* **What to do**:
Where the string "health" shows up in a line of the records, copy that line.

[Dataset records]
____________________

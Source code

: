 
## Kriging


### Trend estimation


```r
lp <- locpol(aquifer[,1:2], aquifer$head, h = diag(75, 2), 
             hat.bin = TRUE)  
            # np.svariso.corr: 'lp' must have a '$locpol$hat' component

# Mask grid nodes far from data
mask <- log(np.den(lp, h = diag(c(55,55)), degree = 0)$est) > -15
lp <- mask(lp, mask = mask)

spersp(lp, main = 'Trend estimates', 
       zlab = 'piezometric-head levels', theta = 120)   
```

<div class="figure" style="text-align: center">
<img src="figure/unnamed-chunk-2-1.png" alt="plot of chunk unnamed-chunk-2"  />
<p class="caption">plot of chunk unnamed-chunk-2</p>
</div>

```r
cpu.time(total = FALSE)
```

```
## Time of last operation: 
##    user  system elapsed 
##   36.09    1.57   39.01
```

____________________

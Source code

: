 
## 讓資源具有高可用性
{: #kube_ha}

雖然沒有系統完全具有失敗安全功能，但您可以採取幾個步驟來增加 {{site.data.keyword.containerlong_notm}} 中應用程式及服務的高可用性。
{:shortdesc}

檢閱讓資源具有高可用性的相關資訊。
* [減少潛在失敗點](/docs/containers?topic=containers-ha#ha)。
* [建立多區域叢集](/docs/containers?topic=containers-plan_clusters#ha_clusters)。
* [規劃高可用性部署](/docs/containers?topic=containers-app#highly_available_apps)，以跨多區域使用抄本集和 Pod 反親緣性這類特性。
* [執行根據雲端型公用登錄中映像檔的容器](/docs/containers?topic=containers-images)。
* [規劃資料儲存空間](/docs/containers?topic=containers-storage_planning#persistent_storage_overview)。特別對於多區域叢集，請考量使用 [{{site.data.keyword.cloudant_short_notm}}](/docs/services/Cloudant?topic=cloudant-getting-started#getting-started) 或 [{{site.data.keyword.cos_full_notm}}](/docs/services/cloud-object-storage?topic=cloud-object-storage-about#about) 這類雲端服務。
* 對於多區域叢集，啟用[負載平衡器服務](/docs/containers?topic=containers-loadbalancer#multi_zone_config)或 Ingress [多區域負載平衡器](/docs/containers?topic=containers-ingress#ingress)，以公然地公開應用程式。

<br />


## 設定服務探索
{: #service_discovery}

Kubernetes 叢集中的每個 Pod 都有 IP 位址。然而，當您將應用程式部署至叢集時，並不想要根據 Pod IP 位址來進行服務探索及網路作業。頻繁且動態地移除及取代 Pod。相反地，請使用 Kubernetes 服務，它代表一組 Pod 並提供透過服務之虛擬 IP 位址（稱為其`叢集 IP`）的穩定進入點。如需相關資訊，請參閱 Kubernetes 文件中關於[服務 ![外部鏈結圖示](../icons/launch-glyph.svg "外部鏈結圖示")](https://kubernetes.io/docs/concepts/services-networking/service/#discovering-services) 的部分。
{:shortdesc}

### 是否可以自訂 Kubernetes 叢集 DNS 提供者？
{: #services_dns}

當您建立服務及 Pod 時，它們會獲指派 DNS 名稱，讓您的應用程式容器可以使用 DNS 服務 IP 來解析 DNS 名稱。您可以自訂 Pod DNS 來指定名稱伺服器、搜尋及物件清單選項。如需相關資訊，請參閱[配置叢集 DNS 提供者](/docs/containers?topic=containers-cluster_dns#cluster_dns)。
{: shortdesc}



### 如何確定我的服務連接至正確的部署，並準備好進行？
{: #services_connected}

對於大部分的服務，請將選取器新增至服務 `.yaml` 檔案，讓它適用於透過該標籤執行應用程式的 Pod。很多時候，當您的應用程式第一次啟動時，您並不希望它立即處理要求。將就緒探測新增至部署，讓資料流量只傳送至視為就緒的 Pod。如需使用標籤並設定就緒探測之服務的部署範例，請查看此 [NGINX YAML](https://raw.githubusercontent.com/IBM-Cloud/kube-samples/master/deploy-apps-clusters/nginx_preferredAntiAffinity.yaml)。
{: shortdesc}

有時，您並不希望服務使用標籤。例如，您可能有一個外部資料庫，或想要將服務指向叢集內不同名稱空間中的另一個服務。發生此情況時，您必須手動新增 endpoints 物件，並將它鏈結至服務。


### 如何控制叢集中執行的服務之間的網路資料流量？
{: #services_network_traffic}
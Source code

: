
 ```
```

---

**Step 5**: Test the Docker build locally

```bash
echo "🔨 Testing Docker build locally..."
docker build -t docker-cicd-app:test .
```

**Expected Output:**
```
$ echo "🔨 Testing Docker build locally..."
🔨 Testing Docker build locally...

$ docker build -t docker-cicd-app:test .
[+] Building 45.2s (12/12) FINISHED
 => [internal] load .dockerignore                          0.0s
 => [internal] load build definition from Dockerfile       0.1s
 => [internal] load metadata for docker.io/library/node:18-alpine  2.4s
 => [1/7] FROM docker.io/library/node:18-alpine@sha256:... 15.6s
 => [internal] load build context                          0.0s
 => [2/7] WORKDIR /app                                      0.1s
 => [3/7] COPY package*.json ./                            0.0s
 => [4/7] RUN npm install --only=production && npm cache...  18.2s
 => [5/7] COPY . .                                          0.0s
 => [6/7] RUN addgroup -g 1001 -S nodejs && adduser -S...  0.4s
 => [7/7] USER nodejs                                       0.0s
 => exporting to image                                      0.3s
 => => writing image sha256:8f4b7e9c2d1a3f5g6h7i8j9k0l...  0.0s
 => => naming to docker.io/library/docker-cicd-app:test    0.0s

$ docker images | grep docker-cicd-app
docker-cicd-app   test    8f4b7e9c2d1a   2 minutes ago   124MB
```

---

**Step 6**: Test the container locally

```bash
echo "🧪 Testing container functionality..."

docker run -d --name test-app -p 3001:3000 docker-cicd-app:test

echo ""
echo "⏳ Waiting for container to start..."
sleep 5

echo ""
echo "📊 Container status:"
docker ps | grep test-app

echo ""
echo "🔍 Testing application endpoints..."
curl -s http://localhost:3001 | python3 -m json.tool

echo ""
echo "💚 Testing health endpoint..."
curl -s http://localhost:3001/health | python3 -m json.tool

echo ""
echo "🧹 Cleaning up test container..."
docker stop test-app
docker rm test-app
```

____________________

* **Task solution**:
echo "💚 Testing health endpoint..."
curl -s http://localhost:3001/health | python3 -m json.tool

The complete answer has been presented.